August 2008
News & Resources

World of Oil

Vol. 229 No.8 KRISTA H. KUHL, TECHNICAL E

World of Oil 
Vol. 229 No.8
KRISTA H. KUHL, TECHNICAL EDITOR

 

US oil and gas lease act rejected

The US House of Representatives rejected legislation that would have required energy companies to develop oil and natural gas supplies on federal leases that they have held for years or be denied future drilling access on government land. The Responsible Federal Oil & Gas Lease Act-also known as the “Use It or Lose It” bill-did not receive enough votes needed to move the bill forward.


Russia limits foreign investment

Russia established official limits on the sale of shares in strategic and raw materials companies to foreigners. Under the new rules, companies engaged in geological exploration are subject to the tightest cap and will be allowed to sell only 5% of their shares to foreigners.


Iran increases production

Iran has reached its highest production levels since 1979 and plans to increase production further. “Iran aims to raise its daily oil production to 4.28 million bpd by the end of the year,” said Seifollah Jashnsaz, managing director of National Iranian Oil Company. “Iran’s oil fields have the capacity to increase production; therefore, we will certainly reach our desired daily output by the end of the year.” A United Arab Emirates newspaper recently estimated Iran’s production at 4.23 million bpd.


China’s imports up 11%

China imported 11% more crude oil in the first half of 2008 than in the same period in 2007. Crude imports for the world’s second-largest energy consumer stood at about 700 million bbl at the beginning of July. China’s refined oil products also increased in first-half 2008, up 16.4% from first-half 2007.

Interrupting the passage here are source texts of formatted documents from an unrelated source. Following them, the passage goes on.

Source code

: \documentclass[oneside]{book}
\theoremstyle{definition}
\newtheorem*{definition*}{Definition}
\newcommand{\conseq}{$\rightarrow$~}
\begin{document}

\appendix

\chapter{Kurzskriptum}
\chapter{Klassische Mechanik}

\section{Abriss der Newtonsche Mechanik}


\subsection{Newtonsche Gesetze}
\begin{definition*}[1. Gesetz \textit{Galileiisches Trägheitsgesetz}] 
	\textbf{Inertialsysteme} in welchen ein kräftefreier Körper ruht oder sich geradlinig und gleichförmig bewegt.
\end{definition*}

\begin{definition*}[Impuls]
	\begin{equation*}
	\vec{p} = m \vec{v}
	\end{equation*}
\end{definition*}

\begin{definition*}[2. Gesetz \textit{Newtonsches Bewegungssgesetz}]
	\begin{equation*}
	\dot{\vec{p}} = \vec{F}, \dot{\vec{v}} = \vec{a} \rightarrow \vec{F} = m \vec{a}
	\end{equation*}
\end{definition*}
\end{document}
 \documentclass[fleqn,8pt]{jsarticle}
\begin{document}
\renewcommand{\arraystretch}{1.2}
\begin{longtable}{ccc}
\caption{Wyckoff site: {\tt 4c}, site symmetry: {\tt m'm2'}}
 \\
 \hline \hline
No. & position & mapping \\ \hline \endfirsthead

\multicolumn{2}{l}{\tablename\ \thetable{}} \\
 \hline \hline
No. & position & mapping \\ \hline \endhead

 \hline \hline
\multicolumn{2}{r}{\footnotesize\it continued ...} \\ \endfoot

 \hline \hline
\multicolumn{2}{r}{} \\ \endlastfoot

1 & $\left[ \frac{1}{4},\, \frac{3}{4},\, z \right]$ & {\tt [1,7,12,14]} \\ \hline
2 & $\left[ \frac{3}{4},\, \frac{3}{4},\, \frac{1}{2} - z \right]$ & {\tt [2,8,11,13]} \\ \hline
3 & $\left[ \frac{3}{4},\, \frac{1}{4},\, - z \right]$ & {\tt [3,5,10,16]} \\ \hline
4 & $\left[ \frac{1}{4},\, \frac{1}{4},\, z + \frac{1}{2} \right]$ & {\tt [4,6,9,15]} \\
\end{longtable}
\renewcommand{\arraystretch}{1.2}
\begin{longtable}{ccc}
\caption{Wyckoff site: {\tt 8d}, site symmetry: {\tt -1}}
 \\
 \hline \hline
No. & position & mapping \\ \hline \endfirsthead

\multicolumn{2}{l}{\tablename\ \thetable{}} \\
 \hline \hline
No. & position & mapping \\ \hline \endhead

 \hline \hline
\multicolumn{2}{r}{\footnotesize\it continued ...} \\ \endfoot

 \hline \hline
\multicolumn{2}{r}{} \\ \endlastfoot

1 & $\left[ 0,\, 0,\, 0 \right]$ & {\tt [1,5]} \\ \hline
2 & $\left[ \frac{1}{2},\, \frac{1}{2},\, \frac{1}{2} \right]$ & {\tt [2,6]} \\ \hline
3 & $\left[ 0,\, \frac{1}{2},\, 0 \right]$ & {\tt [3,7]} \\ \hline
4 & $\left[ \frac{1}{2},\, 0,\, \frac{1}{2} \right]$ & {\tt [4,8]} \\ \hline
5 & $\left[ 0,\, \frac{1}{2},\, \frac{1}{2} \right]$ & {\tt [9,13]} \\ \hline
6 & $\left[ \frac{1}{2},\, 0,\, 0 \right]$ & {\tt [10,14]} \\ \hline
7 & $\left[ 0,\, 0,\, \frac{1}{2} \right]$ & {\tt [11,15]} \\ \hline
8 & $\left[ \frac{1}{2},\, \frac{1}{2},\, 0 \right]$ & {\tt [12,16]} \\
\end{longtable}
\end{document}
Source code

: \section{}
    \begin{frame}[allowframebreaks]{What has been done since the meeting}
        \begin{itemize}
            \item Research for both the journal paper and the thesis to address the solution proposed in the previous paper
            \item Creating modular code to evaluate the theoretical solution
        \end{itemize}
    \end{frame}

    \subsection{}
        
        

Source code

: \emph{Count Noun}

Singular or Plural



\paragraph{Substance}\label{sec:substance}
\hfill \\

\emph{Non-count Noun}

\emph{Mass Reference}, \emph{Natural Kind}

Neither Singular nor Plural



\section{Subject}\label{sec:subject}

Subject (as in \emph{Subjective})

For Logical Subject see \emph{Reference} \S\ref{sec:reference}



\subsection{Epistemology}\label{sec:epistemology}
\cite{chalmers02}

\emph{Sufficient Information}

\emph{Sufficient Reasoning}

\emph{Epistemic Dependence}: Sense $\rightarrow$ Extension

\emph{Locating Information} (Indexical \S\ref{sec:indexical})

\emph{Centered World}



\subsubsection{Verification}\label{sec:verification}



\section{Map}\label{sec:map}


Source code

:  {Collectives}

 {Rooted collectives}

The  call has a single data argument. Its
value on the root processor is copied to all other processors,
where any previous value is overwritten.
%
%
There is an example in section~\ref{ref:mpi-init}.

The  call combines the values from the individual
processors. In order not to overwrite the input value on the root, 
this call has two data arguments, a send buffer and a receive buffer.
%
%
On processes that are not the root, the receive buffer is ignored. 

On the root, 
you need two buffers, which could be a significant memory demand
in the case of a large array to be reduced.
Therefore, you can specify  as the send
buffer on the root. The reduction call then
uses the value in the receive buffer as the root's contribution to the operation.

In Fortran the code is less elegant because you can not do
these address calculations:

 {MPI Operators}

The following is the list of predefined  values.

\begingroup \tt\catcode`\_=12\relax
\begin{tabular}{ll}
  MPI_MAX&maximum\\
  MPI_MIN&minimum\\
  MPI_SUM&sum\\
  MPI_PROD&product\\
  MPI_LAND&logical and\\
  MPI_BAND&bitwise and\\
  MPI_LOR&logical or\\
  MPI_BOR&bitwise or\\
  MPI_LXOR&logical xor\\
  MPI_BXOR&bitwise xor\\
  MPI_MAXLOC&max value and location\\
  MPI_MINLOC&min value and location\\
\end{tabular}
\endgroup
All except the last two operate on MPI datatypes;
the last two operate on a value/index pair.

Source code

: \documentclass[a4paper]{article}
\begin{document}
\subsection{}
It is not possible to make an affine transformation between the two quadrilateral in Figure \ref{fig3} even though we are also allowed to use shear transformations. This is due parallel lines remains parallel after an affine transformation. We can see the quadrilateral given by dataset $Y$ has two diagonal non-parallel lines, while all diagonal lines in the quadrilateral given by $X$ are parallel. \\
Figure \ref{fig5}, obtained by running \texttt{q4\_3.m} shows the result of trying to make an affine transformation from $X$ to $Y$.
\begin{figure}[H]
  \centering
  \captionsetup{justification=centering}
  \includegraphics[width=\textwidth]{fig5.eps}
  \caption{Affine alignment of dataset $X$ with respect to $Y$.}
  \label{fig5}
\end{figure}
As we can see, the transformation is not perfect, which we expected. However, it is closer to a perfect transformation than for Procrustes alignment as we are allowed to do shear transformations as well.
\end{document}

Bush lifts executive offshore drilling ban

US President George W. Bush lifted an almost 20-year-old executive order that banned oil and natural gas drilling in most US coastal waters. The move, by itself, will do nothing unless the US Congress acts to lift its own ban on offshore drilling.


Russia approves tax breaks aimed at increasing output

Russia’s legislative lower house approved key tax breaks for the oil sector, with the intent of helping oil companies fight stagnating production. The tax code provides for reducing the mineral extraction tax on oil. This move is expected to boost oil companies’ earnings by up to $5 billion annually. The law also gives tax breaks to companies developing new fields in hard-to-explore regions with little infrastructure; e.g., the Caspian, Azov and Arctic Seas along the Yamal Peninsula and the northern Timan-Pechora region. Deputy Finance Minister Sergei Shatalov said the government would also consider adding the Black Sea and the far eastern Sea of Okhotsk to the list of tax-break regions. Companies will be allowed to pay reduced taxes for a period of up to 15 years or until they produce a certain volume of crude from the field.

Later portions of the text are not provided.